In a bas-relief published by Spamer, whose work of reference will be referred to again later on, Darius is represented as standing under the image of Ahuramazda, the supreme deity, who, like the Assyrian god Assur, is figured as a king wearing the royal cap, and issuing from the centre of a winged ring or circlet. In Persia the god holds another ring in his hand (fig. [71], 1). It seems impossible to emphasize more strongly or express more clearly the idea that Ahuramazda was the lord of the circle and of the Above, the wings being emblematic of air or heaven and of motion.

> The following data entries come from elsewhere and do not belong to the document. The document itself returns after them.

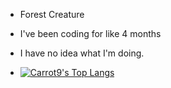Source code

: - Forest Creature

- I've been coding for like 4 months

- I have no idea what I'm doing.

- [![Carrot9's Top Langs](https://github-readme-stats.vercel.app/api/top-langs/?username=Carrot9&layout=pie)](https://github.com/Carrot9/github-readme-stats&theme=tokyonight)

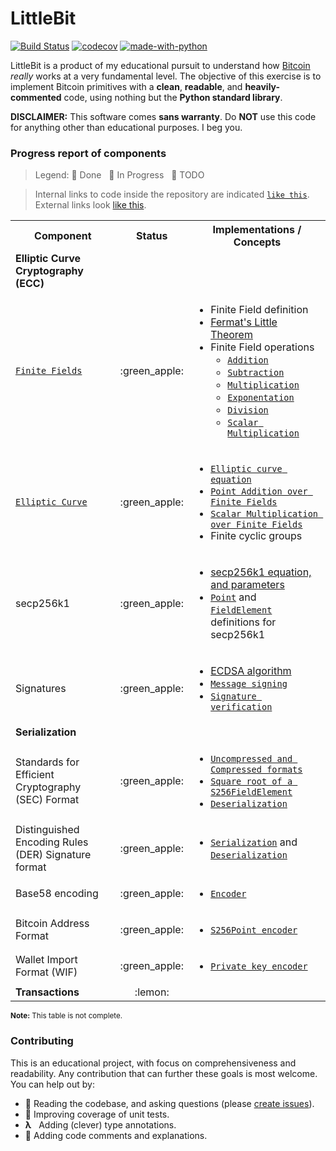 # LittleBit

[![Build Status](https://travis-ci.org/onyb/littlebit.svg?branch=master)](https://travis-ci.org/onyb/littlebit)
[![codecov](https://codecov.io/gh/onyb/littlebit/branch/master/graph/badge.svg)](https://codecov.io/gh/onyb/littlebit)
[![made-with-python](https://img.shields.io/badge/Made%20with-Python3.7-1f425f.svg)](https://www.python.org/)


LittleBit is a product of my educational pursuit to understand how [Bitcoin](https://bitcoin.org/bitcoin.pdf) _really_ works at a very fundamental level. The objective of this exercise is to implement Bitcoin primitives with a **clean**, **readable**, and **heavily-commented** code, using nothing but the **Python standard library**.

**DISCLAIMER:** This software comes **sans warranty**. Do **NOT** use this code for anything other than educational purposes. I beg you.


### Progress report of components

> Legend: :green_apple: Done &nbsp; :lemon: In Progress &nbsp; :tomato: TODO

> Internal links to code inside the repository are indicated <a href="https://github.com/onyb/littlebit">`like this`</a>. External links look <a href="https://github.com/onyb/littlebit">like this</a>.

<table>
  <tbody>
    <tr>
      <th>Component</th>
      <th align="center">Status</th>
      <th align="center">Implementations / Concepts</th>
    </tr>
    <tr>
      <td><b>Elliptic Curve Cryptography (ECC)</b></td>
      <td align="center"></td>
      <td></td>
    </tr>
    <tr>
      <td><a href="littlebit/cryptography/field.py"><code>Finite Fields</code></a></td>
      <td align="center">:green_apple:</td>
      <td>
        <ul>
          <li>
            Finite Field definition
          </li>
          <li>
            <a href="https://brilliant.org/wiki/fermats-little-theorem/">Fermat's Little Theorem</a>
          </li>
          <li>
            Finite Field operations
            <ul>
              <li><a href="littlebit/cryptography/field.py#L19-L25"><code>Addition</code></a></li>
              <li><a href="littlebit/cryptography/field.py#L27-L33"><code>Subtraction</code></a></li>
              <li><a href="littlebit/cryptography/field.py#L35-L41"><code>Multiplication</code></a></li>
              <li><a href="littlebit/cryptography/field.py#L43-L67"><code>Exponentation</code></a></li>
              <li><a href="littlebit/cryptography/field.py#L69-L82"><code>Division</code></a></li>
              <li><a href="littlebit/cryptography/field.py#L84-L90"><code>Scalar Multiplication</code></a></li>
            </ul>
          </li>
        </ul>
      </td>
    </tr>
    <tr>
      <td><a href="littlebit/cryptography/point.py"><code>Elliptic Curve</code></a></td>
      <td align="center">:green_apple:</td>
      <td>
        <ul>
          <li>
            <a href="littlebit/cryptography/point.py#L22"><code>Elliptic curve equation</code></a>
          </li>
          <li>
            <a href="littlebit/cryptography/point.py#L34-L104"><code>Point Addition over Finite Fields</code></a>
          </li>
          <li>
            <a href="littlebit/cryptography/point.py#L106-L123"><code>Scalar Multiplication over Finite Fields</code></a>
          </li>
          <li>
            Finite cyclic groups
          </li>
        </ul>
      </td>
    </tr>
    <tr>
      <td>secp256k1</td>
      <td align="center">:green_apple:</td>
      <td>
        <ul>
          <li><a href="https://en.bitcoin.it/wiki/Secp256k1">secp256k1 equation, and parameters</a></li>
          <li><a href="littlebit/cryptography/secp256k1/point.py"><code>Point</code></a> and <a href="littlebit/cryptography/secp256k1/field.py"><code>FieldElement</code></a> definitions for secp256k1</li>
        </ul>
      </td>
    </tr>
    <tr>
      <td>Signatures</td>
      <td align="center">:green_apple:</td>
      <td>
        <ul>
          <li><a href="https://en.wikipedia.org/wiki/Elliptic_Curve_Digital_Signature_Algorithm">ECDSA algorithm</a></li>
          <li><a href="littlebit/cryptography/secp256k1/private_key.py#L25-L33"><code>Message signing</code></a></li>
          <li><a href="littlebit/cryptography/secp256k1/point.py#L23-L29"><code>Signature verification</code></a></li>
        </ul>
      </td>
    </tr>
    <tr>
      <td><b>Serialization</b></td>
      <td align="center"></td>
      <td></td>
    </tr>
    <tr>
      <td>Standards for Efficient Cryptography (SEC) Format</td>
      <td align="center">:green_apple:</td>
      <td>
        <ul>
          <li><a href="littlebit/cryptography/secp256k1/point.py#L31-L58"><code>Uncompressed and Compressed formats</code></a></li>
          <li><a href="littlebit/cryptography/secp256k1/field.py#L12-L31"><code>Square root of a S256FieldElement</code></a></li>
          <li><a href="littlebit/cryptography/secp256k1/point.py#L60-L89"><code>Deserialization</code></a></li>
        </ul>
      </td>
    </tr>
    <tr>
      <td>Distinguished Encoding Rules (DER) Signature format</td>
      <td align="center">:green_apple:</td>
      <td>
        <ul>
          <li><a href="littlebit/cryptography/secp256k1/signature.py#L12-L51"><code>Serialization</code></a> and <a href="littlebit/cryptography/secp256k1/signature.py#L53-L92"><code>Deserialization</code></a></li>
        </ul>
      </td>
    </tr>
    <tr>
      <td>Base58 encoding</td>
      <td align="center">:green_apple:</td>
      <td>
        <ul>
          <li><a href="littlebit/cryptography/utils.py#L20-L43"><code>Encoder</code></a></li>
        </ul>
      </td>
    </tr>
    <tr>
      <td>Bitcoin Address Format</td>
      <td align="center">:green_apple:</td>
      <td>
        <ul>
          <li><a href="littlebit/cryptography/secp256k1/point.py#L91-L94"><code>S256Point encoder</code></a></li>
        </ul>
      </td>
    </tr>
    <tr>
      <td>Wallet Import Format (WIF)</td>
      <td align="center">:green_apple:</td>
      <td>
        <ul>
          <li><a href="littlebit/cryptography/secp256k1/private_key.py#L63-L68"><code>Private key encoder</code></a></li>
        </ul>
      </td>
    </tr>
    <tr>
      <td><b>Transactions</b></td>
      <td align="center">:lemon:</td>
      <td></td>
    </tr>
  </tbody>
</table>

<sub><b>Note:</b> This table is not complete.</sub>


### Contributing

This is an educational project, with focus on comprehensiveness and readability. Any contribution that can further these goals is most welcome. You can help out by:

- 🔬 Reading the codebase, and asking questions (please [create issues](https://github.com/onyb/littlebit/issues/new)).
- 💯 Improving coverage of unit tests.
- <b>λ</b> &nbsp; Adding (clever) type annotations.
- 💬 Adding code comments and explanations.
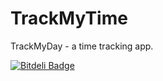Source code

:TrackMyTime
===========

TrackMyDay - a time tracking app.



[![Bitdeli Badge](https://d2weczhvl823v0.cloudfront.net/EvgenyKarkan/trackmytime/trend.png)](https://bitdeli.com/free "Bitdeli Badge")

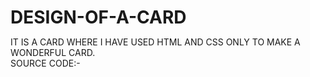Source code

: # DESIGN-OF-A-CARD<BR>
IT IS A CARD WHERE I HAVE USED HTML AND CSS ONLY TO MAKE A WONDERFUL CARD.<BR>
SOURCE CODE:-<BR>
<!DOCTYPE html>
<html lang="en">

<head>
    <title>CARD DESIGN</title>
    <meta name="description" content="A responsive card design example with image, context tags, description, and a read more button. Suitable for both mobile and desktop layouts.">
    <meta name="viewport" content="width=device-width, initial-scale=1">
   <style>
        * {
            padding: 0;
            margin: 0;
        }

        .BIGBOX {
            width: 500PX;
            min-height: 500PX;
            background-color: rgb(233, 220, 202);
            border: 5 PX SOLID BLACK;
            padding: 20px;
            margin:50px;
        }

        .innerbox {
            background-color: white;
            width: 80%;
            min-height: 20%;
            /* border: 5px solid yellow; */
            margin: 40px;
            border-radius: 40px;
            display:flex;
            flex-direction: column;
        }

        .image img {
            width: 90%;
            /* height: 40%; */
            margin-left: 10px;
            margin-top: 20px;
            margin-bottom: 20px;
            border-style: double;
            border-color: purple;
            border-width: 10px;
            border-radius: 40px;;
        }

        .context span {
            color: blue;
            text-align: left;
            font-size: 15px;
            border: 1px solid black;
            padding: 3px;
            margin: 20px;

        }

        .context {
            margin-top: 5px;
            border: none;
            border-radius: 20px;

        }
        .context span {
            margin-left: 20px;
            margin-right: 20px;
            padding: 5px;
            font-size: 15px;
            color: white;
            background-color: black;
            border-radius: 20px;
        }
        .description {
            margin-top: 20px;
            /* margin-bottom: 10px; */
        }
        .description H1 {
            margin-bottom:10px;
            margin-left:20px;
            font-family: 'Franklin Gothic Medium', 'Arial Narrow', Arial, sans-serif;
            text-decoration:underline dotted
        }
        .description P {
            margin-left: 20px;
            margin-right: 20px;
            font-size: 20px;
            color: black;
        }
        .readbutton{
           display:flex;
           justify-content: center;
           align-items:flex-end;
           margin-top: 20px;
           margin-bottom:20px;
        }
        .readbutton button {
            width: 150px;
            height: 50px;
            background-color: rgb(0, 0, 0);
            color: white;
            font-size: 20px;
            border-radius: 20px;
            border: none;
        }
    </STYLE>
</HEAD>

<BODY>
    <DIV class="BIGBOX">
        <div class="innerbox">
            <div class="image">
                <img src="IMAGE.webp" alt="Image Description">
            </div>
            <div class="context">
                <span>EARTH</span>
                <span>CLOUD</span>


            </div>
            <div class="description">
                <H1>CARD</H1>

                <p>Lorem ipsum dolor sit amet consectetur adipisicing elit. Natus explicabo ab architecto fugiat, doloribus accusamus veniam officia iure voluptate ducimus placeat incidunt et, provident velit atque repudiandae eos cum nesciunt rem itaque. Aliquam maiores vero commodi eius reiciendis doloribus cupiditate, ad quas consectetur quibusdam molestiae dolores optio magnam quasi ullam asperiores. Sint adipisci veritatis incidunt voluptates nostrum magnam ratione quae facere quos perspiciatis velit assumenda, voluptatibus quo soluta recusandae consequatur suscipit, nihil blanditiis tempore, necessitatibus quasi? Non quod voluptate iste excepturi illum, dolores architecto qui veritatis impedit ut deleniti. Dolores modi aperiam praesentium debitis laboriosam voluptas quaerat quisquam obcaecati voluptate.</p>
            </div>
            <div class="readbutton">
                <button>READ MORE</button>

        </div>
    </DIV>
</BODY>

</html>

The signification of the symbolical representation of the supreme power and the adoption of fire by the founders of the ancient Parsee religion as the most appropriate image of their highest god, become clear when interpreted as the outcome of pole-star worship. Resisting the temptation to prolong the study of ancient Persia, let us now hasten to the reputed cradle of the civilization of Western Asia.
BABYLONIA AND ASSYRIA.
“The Babylonians were from the first a nation of star gazers.... The cuneiform character which denotes a god is the picture of a star” (Sayce op. cit.). “The Babylonian and Assyrian-name for Ursa Minor was Kakkabu; the Hebrew, Kokhâbh; and the Euphratean, Kochab, which means, ‘the star present,’ a title which reminds us of its former supreme importance as the pole-star.... In various Babylonian tablets we meet a star-god called Imina-bi=the seven-fold one.”[91] Although Mr. Brown has reached no definite conclusion as to the identity of this star-god, I venture to maintain that the original “seven-fold one” could have been no other than Ursa Major and that this and “the ever-present star” are identical with what the Chinese termed “the Imperial Ruler of Heaven” and the “Seven Regulators.” The following passages furnish ample evidence of the suggestive [pg 327] influence that “the seven-fold one” exerted upon the minds of the ancient Babylonian star-gazers.
“The institution of the sabbath went back to the Sumerian days of Chaldea—the name itself is Babylonian” (Sayce, op. cit.). “The seventh month (=Sept.-Oct.) in Akkadian is named Tul-ku=the holy altar.... The seventh month of Tasritutisri was also connected with the building of the tower of Babel, said to have been the special work of the ‘King of the Holy Mound,’ Sar-tuli-elli, and its erection placed in the seventh month at the autumnal equinox. It was a zikkurâtú with seven steps, a circumstance connected with planetary [? stellar] symbolism. This style of building is reduplicated in the oldest Egyptian pyramids, e. g. the pyramid of Sakkârah, which had seven steps like the Babylonian towers. This circumstance, one amongst many such, supplies a most interesting illustration of the fact that the Egyptian civilization was mainly Euphratean in origin” (Robert Brown, op. cit.).